In vitro expansion of human γδ and CD56⁺T-cells by Aspergillus-antigen loaded fast dendritic cells in the presence of exogenous interleukin-12

Abstract

Aspergillus fumigatus (Af) infection is especially prevalent after allogenic bone marrow transplantation (BMT) and causes invasive pulmonary aspergillosis. Human γδ T-cells have essential role in maintaining immune homeostasis and in the resistance of pathogens and tumors.
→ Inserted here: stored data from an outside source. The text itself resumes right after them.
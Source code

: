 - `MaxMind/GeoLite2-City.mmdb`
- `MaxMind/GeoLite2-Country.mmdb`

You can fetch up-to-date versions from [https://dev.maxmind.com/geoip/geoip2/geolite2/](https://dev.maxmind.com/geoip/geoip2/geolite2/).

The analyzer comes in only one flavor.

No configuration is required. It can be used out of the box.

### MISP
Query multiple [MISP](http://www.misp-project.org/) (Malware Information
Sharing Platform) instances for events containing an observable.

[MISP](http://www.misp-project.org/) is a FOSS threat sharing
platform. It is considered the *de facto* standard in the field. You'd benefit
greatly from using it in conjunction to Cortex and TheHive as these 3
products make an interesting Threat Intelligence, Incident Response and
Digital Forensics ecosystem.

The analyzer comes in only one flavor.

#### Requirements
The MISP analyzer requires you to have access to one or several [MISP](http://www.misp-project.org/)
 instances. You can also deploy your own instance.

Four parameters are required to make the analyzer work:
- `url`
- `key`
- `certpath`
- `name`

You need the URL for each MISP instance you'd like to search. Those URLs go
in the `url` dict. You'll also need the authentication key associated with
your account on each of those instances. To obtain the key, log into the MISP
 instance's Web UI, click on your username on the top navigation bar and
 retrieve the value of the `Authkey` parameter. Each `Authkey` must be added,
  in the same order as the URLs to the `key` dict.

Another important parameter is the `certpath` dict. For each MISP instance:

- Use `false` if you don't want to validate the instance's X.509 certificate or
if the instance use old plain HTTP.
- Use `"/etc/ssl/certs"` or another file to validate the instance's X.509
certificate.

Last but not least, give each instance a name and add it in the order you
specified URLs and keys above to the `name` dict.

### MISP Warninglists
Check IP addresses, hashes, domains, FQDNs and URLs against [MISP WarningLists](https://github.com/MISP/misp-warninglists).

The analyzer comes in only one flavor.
Also, γδ T-cells may facilitate stem cells engraftment and decrease a life-threatening graft versus host disease after allogenic BMT. Moreover, expression of CD56 molecules on γδ T-cells increases their antitumor cytotoxic activity. This study reveals that Af-pulsed fast dendritic cells (fast-DCs, which generated within only 72h) plus IL-12 and then IL-2 can propagate autologous γδ and CD56 + T-cells in vitro and this expansion is sustained by repeating the stimulation (107.5±13.9-fold and 37.6±2.2-fold increase for γδ and CD56 + T-cells, respectively, after three primings). Many of the expanded γδ and CD56 + T-cells expressed CD8 molecules (29.6%-68.6%), while few of them expressed CD4 molecules (2.3%-17.5%). Also, ∼28% of the expanded γδ T-cells were CD56 + . On the other hand, the proliferation of γδ and CD56 + T-cells significantly decreased (p < 0.001, < 19-fold and 12-fold, respectively) in the absence of either Af-pulsed fast-DCs or IL-12 or in the presence of un-pulsed fast-DCs, indicating the importance of Af-antigens and IL-12 in inducing this expansion. The expansion of γδ and CD56 + T-cells did not hamper the generation of Af-specific αβ T-cell effectors. The methodology described in this study, utilizing autologous Af-pulsed fast-DCs and IL-12, permits the rapid generation of Af-specific αβ T-cell effectors and propagation of γδ and CD56 + T-cells in vitro. © 2012 Informa Healthcare USA, Inc.